Horizon Behavioral Health supports and promotes the health, independence and self-worth of individuals and families in Central Virginia by providing a continuum of community-based prevention, early intervention, aftercare, and psycho-social rehabilitation services for persons affected by mental health, intellectual disabilities, substance use, and co-occuring disorders.
At Horizon, we believe that celebrating success can be a part of the healing process. We also believe it is the best way to eradicate stigma. We hope that you find these stories inspiring and worth sharing. Together, we can make a difference.
By Jenni O., Client
To the outside world I had a pretty good life - a beautiful home in Forest, a great career as a respiratory therapist, three beautiful children and a loving husband. But the truth was very different. I was lost. I felt alone, and I felt like a failure most of the time. I didn't know what was going on inside; I just felt hopeless. Issues with chronic back pain introducced me to opiates. After taking pai pills for an extended period of time, I began to use them to self-medicate my depression and anxiety. The drugs seemed to be my only temporary escape. But then I ran out of drugs and I couldn't stand to be sick from the withdrawls any longer. So I decided to rehab.
I was very fortunate to have a supportive family during my stay. My parents were very involved in my recovery and wanted to learn all they could. After I finished rehab, I went back to my family but I didn't change anything about my life, or my way of thinking. The drugs were out of my system, but my mind and spirit were still dark with addicition. I relapsed.
After relapsing, my using progressed very quickly, and I did whatever possible to support my addicition. I stole medicine from my job and I was caught. I lost my job and gained a misdemeanor on my record. But more devasating than that, I let down my family. I was on the verge of losing everything - my career, my husband and my children.
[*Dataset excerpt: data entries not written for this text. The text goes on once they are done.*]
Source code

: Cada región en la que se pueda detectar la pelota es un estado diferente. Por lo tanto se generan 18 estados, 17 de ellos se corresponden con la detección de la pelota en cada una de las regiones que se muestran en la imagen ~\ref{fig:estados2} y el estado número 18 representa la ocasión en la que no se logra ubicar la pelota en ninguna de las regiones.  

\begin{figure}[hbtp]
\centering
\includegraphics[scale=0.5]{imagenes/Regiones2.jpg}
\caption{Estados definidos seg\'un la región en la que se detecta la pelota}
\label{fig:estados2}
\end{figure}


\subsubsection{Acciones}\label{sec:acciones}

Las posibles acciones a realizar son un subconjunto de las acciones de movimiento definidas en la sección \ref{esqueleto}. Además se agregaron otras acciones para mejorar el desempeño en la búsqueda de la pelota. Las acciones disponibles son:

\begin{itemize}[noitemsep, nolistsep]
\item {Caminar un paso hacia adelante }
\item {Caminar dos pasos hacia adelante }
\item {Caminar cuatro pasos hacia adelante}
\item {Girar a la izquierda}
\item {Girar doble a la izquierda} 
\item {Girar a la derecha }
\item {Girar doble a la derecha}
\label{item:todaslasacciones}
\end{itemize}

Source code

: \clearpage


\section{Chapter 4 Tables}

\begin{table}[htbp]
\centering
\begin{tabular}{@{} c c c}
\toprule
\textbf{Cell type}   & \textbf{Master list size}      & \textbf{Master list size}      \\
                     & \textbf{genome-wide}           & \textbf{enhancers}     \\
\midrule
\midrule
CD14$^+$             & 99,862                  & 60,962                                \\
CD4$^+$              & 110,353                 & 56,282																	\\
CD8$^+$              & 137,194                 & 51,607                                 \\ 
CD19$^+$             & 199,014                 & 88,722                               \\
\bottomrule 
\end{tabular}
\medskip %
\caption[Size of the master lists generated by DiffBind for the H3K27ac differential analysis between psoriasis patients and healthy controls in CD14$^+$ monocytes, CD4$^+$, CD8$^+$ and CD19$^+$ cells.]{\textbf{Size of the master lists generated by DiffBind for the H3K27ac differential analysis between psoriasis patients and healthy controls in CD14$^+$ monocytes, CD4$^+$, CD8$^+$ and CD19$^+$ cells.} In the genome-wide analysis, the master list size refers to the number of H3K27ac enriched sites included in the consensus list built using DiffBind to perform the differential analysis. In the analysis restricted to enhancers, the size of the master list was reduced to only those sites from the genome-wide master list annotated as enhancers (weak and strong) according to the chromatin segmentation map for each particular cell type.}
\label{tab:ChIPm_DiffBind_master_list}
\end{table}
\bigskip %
So I turned to Horizon for help in November of 2013. I have now been clean for two years. Horizon's clinicans helped me realized that addiction is a moral and spiritual disease. I knew that if I didn't take care of myself I was going to be in jail or dead. I have learned that this disease will never be cured, and that it is cunning, insidious, and progressive. I have also discovered that with help I am stronger than my disease and I am responsible for my recovery. By healing my mind and spirit, I know I can find enjoyment in life, clean.